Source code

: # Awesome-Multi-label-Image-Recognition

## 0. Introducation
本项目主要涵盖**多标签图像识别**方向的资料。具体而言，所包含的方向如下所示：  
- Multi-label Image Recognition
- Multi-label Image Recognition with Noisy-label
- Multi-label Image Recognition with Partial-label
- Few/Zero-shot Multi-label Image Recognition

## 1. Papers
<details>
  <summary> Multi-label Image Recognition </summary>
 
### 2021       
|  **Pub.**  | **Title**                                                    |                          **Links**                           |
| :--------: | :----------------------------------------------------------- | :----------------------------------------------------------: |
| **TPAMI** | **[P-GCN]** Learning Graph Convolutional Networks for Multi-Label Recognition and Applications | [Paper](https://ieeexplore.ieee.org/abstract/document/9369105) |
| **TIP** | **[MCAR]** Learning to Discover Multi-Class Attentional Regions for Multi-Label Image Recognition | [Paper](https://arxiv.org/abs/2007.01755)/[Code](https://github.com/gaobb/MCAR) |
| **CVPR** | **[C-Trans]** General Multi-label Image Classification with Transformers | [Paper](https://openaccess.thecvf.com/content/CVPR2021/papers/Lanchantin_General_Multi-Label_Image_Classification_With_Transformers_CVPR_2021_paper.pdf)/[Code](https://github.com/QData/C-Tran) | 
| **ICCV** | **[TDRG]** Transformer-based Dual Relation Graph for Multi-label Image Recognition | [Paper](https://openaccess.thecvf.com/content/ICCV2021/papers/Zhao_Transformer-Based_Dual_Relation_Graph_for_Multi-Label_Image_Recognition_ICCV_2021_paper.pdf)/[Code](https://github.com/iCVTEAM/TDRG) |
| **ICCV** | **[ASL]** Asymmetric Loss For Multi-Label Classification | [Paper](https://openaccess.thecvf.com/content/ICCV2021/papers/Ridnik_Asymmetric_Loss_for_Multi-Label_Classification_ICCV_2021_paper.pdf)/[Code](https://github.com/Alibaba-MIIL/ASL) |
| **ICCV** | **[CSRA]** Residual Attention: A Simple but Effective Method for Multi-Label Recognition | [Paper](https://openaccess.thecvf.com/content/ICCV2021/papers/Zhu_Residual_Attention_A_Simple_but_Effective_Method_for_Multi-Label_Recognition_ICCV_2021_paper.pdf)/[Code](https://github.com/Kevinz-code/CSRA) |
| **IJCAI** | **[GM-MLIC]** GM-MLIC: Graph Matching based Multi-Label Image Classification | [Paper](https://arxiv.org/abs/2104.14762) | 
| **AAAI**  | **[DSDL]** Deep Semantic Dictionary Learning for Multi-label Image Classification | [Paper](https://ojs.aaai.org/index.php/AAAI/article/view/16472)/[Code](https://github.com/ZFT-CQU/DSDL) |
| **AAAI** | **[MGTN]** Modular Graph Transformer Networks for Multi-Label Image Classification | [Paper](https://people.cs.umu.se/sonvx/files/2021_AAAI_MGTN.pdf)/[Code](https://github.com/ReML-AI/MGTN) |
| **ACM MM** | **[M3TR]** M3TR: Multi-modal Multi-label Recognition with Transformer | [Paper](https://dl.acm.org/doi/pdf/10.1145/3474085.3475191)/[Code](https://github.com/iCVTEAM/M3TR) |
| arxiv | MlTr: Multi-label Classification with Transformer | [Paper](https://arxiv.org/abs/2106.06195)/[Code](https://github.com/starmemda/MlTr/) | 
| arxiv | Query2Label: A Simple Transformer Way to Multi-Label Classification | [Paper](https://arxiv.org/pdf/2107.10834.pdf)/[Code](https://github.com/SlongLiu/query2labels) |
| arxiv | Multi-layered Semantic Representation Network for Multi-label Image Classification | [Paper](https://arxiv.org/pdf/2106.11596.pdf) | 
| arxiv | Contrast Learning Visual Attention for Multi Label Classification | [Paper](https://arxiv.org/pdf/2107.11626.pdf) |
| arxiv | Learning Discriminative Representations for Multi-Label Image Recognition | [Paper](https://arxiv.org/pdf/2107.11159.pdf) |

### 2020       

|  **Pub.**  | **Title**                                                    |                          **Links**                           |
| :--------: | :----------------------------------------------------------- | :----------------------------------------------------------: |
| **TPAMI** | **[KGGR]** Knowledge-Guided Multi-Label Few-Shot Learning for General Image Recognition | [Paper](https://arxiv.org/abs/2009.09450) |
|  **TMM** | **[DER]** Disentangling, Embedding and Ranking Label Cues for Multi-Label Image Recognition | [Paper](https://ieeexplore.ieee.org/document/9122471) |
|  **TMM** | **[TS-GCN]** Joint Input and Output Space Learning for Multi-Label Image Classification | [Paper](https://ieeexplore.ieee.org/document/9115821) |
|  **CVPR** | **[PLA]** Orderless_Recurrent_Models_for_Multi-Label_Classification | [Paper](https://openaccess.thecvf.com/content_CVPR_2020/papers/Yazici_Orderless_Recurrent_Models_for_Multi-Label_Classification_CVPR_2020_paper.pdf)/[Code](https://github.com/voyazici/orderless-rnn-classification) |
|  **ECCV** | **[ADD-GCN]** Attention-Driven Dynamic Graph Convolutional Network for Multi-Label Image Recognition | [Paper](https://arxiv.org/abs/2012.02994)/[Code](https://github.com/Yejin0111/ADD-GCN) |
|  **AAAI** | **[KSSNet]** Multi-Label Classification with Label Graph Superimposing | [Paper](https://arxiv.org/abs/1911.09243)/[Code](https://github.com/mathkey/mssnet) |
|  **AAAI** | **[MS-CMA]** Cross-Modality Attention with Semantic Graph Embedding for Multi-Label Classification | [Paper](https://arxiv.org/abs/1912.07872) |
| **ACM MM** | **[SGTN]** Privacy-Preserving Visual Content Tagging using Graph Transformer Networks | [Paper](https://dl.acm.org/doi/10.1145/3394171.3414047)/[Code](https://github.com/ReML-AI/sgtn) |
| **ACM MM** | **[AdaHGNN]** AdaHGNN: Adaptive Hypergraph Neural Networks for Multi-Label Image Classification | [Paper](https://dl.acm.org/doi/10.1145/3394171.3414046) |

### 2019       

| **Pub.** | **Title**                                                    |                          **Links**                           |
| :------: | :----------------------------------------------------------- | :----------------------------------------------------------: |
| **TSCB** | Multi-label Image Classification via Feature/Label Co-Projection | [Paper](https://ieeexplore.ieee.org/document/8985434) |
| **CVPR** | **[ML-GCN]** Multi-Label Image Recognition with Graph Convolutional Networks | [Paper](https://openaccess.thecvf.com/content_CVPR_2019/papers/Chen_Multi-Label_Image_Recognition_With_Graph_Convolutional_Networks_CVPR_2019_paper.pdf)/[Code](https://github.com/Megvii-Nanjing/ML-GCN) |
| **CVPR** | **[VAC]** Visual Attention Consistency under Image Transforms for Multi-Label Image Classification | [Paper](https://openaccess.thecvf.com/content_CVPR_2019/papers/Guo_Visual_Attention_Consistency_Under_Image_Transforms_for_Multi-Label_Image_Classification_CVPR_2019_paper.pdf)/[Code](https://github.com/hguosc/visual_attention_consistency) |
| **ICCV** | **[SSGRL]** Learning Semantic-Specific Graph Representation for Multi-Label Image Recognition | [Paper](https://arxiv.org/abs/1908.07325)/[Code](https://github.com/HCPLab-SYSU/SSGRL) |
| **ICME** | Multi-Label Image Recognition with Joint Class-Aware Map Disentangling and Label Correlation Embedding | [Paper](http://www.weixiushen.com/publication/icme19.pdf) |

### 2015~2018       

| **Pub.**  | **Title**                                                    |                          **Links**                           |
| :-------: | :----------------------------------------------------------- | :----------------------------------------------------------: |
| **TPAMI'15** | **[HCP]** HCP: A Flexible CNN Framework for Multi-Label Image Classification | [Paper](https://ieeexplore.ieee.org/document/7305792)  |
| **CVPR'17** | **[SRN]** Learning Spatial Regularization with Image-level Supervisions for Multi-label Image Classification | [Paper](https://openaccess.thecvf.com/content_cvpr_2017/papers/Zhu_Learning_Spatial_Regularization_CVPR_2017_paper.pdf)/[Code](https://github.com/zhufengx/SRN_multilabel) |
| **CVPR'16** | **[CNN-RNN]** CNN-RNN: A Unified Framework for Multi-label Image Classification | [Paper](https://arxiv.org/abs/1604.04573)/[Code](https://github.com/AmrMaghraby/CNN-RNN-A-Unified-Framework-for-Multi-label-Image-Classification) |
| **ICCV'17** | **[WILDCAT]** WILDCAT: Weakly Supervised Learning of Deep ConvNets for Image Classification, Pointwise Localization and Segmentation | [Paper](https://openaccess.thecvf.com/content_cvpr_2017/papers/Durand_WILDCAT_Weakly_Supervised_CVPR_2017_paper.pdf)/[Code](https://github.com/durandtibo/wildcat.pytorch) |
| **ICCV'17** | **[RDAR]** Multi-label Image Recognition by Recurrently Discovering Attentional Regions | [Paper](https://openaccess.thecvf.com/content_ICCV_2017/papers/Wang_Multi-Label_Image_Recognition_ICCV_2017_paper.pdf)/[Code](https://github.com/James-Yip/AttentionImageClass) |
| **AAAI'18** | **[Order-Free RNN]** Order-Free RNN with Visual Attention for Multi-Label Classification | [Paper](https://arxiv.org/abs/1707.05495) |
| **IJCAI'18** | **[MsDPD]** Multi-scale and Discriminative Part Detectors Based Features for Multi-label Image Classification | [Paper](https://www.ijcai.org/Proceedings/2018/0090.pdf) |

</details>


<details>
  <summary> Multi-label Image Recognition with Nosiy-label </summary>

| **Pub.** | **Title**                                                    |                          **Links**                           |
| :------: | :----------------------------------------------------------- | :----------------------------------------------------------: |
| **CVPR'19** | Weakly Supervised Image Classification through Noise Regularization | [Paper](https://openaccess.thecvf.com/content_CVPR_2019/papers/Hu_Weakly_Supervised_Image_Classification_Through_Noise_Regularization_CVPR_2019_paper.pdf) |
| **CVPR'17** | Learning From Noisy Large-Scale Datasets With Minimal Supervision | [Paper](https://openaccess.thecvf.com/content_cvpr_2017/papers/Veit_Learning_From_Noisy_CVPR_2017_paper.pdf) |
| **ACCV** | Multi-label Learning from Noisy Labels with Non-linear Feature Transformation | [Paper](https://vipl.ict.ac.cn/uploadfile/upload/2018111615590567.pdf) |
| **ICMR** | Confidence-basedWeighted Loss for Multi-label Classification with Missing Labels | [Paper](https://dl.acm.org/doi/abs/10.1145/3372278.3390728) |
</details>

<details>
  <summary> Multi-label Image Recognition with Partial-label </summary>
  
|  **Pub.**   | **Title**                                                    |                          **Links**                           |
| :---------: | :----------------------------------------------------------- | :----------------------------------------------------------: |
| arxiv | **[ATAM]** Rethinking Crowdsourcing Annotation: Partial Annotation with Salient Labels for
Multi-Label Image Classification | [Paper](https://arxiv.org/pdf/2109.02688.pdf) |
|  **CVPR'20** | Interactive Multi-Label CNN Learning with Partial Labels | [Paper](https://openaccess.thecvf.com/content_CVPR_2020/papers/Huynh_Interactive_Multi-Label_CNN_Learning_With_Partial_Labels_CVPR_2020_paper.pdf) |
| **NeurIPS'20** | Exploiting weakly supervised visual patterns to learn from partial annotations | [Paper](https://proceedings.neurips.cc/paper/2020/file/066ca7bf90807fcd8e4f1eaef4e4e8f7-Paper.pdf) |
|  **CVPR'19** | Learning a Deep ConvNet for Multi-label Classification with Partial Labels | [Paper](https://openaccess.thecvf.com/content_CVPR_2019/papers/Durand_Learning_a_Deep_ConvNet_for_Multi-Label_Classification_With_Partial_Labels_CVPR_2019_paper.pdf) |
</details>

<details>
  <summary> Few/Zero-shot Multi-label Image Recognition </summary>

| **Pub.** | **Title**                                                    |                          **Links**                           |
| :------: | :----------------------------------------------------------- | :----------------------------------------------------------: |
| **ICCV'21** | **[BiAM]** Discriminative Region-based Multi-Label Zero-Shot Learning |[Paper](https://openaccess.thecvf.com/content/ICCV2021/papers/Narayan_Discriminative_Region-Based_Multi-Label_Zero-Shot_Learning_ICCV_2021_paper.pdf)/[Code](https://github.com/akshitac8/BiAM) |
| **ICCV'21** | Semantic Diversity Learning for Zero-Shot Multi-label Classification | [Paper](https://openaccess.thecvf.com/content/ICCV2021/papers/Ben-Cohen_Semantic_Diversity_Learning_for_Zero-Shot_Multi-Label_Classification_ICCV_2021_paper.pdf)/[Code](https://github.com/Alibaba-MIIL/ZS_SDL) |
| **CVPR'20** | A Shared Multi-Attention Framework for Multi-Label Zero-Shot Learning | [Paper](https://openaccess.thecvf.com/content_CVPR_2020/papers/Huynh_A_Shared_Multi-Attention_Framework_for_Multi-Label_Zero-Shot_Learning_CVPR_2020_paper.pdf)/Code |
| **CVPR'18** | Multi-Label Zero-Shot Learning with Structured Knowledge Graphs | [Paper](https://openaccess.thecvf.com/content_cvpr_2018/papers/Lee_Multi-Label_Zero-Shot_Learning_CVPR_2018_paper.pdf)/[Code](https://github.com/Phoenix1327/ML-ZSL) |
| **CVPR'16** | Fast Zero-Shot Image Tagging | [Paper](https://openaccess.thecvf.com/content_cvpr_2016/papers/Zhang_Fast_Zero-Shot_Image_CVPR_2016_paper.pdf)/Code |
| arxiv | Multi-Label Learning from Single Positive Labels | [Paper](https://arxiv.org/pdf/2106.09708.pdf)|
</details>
# # # # # # #
● Work to complete: Look through the data above and return each line where the string "summary" occurs.

● Completed exercise:
  <summary> Multi-label Image Recognition </summary>
  <summary> Multi-label Image Recognition with Nosiy-label </summary>
  <summary> Multi-label Image Recognition with Partial-label </summary>
  <summary> Few/Zero-shot Multi-label Image Recognition </summary>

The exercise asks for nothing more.